**EXERCISE OBJECTIVE**
Copy the lines below exactly. No picture goes into the copy.

**AVAILABLE DATA**
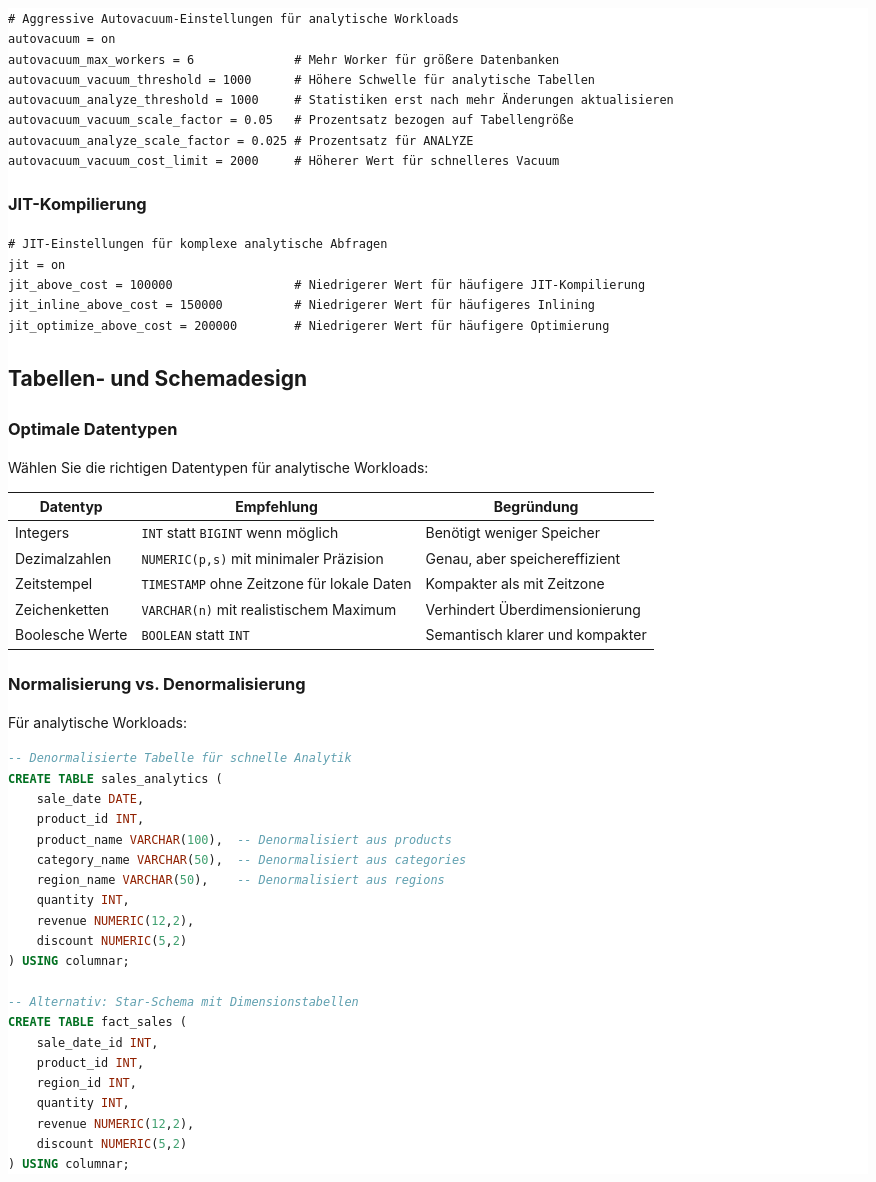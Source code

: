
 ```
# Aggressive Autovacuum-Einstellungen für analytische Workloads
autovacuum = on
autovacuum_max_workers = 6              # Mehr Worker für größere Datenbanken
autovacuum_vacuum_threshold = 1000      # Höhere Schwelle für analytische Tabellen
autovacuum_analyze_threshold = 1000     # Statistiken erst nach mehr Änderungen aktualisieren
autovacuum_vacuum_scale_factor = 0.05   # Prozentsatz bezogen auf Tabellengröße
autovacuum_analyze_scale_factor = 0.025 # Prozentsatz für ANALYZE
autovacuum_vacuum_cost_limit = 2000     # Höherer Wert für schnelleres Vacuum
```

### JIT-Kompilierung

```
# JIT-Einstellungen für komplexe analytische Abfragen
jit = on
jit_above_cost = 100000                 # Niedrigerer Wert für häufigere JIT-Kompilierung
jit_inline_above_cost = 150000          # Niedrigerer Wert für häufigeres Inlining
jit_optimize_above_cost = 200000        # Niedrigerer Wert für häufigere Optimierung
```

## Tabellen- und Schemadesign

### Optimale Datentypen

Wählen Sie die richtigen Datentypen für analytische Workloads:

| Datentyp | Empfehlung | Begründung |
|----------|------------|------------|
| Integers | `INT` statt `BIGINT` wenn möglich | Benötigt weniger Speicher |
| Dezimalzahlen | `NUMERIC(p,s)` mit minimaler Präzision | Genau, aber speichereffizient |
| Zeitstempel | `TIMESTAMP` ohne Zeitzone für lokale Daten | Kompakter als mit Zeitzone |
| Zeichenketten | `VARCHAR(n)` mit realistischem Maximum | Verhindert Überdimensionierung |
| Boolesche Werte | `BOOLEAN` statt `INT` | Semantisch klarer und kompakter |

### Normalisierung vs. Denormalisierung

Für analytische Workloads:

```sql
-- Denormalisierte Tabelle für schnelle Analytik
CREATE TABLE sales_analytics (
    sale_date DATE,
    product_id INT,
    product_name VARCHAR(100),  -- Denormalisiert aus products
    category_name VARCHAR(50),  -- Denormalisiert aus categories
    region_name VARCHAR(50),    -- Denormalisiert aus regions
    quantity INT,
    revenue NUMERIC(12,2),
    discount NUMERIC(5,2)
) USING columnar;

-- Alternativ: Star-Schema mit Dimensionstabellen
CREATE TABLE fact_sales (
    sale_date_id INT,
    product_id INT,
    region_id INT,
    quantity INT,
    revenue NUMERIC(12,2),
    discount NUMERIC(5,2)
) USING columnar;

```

**RESULT OF THIS TASK**
Source code

:
 ```
# Aggressive Autovacuum-Einstellungen für analytische Workloads
autovacuum = on
autovacuum_max_workers = 6              # Mehr Worker für größere Datenbanken
autovacuum_vacuum_threshold = 1000      # Höhere Schwelle für analytische Tabellen
autovacuum_analyze_threshold = 1000     # Statistiken erst nach mehr Änderungen aktualisieren
autovacuum_vacuum_scale_factor = 0.05   # Prozentsatz bezogen auf Tabellengröße
autovacuum_analyze_scale_factor = 0.025 # Prozentsatz für ANALYZE
autovacuum_vacuum_cost_limit = 2000     # Höherer Wert für schnelleres Vacuum
```

### JIT-Kompilierung

```
# JIT-Einstellungen für komplexe analytische Abfragen
jit = on
jit_above_cost = 100000                 # Niedrigerer Wert für häufigere JIT-Kompilierung
jit_inline_above_cost = 150000          # Niedrigerer Wert für häufigeres Inlining
jit_optimize_above_cost = 200000        # Niedrigerer Wert für häufigere Optimierung
```

## Tabellen- und Schemadesign

### Optimale Datentypen

Wählen Sie die richtigen Datentypen für analytische Workloads:

| Datentyp | Empfehlung | Begründung |
|----------|------------|------------|
| Integers | `INT` statt `BIGINT` wenn möglich | Benötigt weniger Speicher |
| Dezimalzahlen | `NUMERIC(p,s)` mit minimaler Präzision | Genau, aber speichereffizient |
| Zeitstempel | `TIMESTAMP` ohne Zeitzone für lokale Daten | Kompakter als mit Zeitzone |
| Zeichenketten | `VARCHAR(n)` mit realistischem Maximum | Verhindert Überdimensionierung |
| Boolesche Werte | `BOOLEAN` statt `INT` | Semantisch klarer und kompakter |

### Normalisierung vs. Denormalisierung

Für analytische Workloads:

```sql
-- Denormalisierte Tabelle für schnelle Analytik
CREATE TABLE sales_analytics (
    sale_date DATE,
    product_id INT,
    product_name VARCHAR(100),  -- Denormalisiert aus products
    category_name VARCHAR(50),  -- Denormalisiert aus categories
    region_name VARCHAR(50),    -- Denormalisiert aus regions
    quantity INT,
    revenue NUMERIC(12,2),
    discount NUMERIC(5,2)
) USING columnar;

-- Alternativ: Star-Schema mit Dimensionstabellen
CREATE TABLE fact_sales (
    sale_date_id INT,
    product_id INT,
    region_id INT,
    quantity INT,
    revenue NUMERIC(12,2),
    discount NUMERIC(5,2)
) USING columnar;

```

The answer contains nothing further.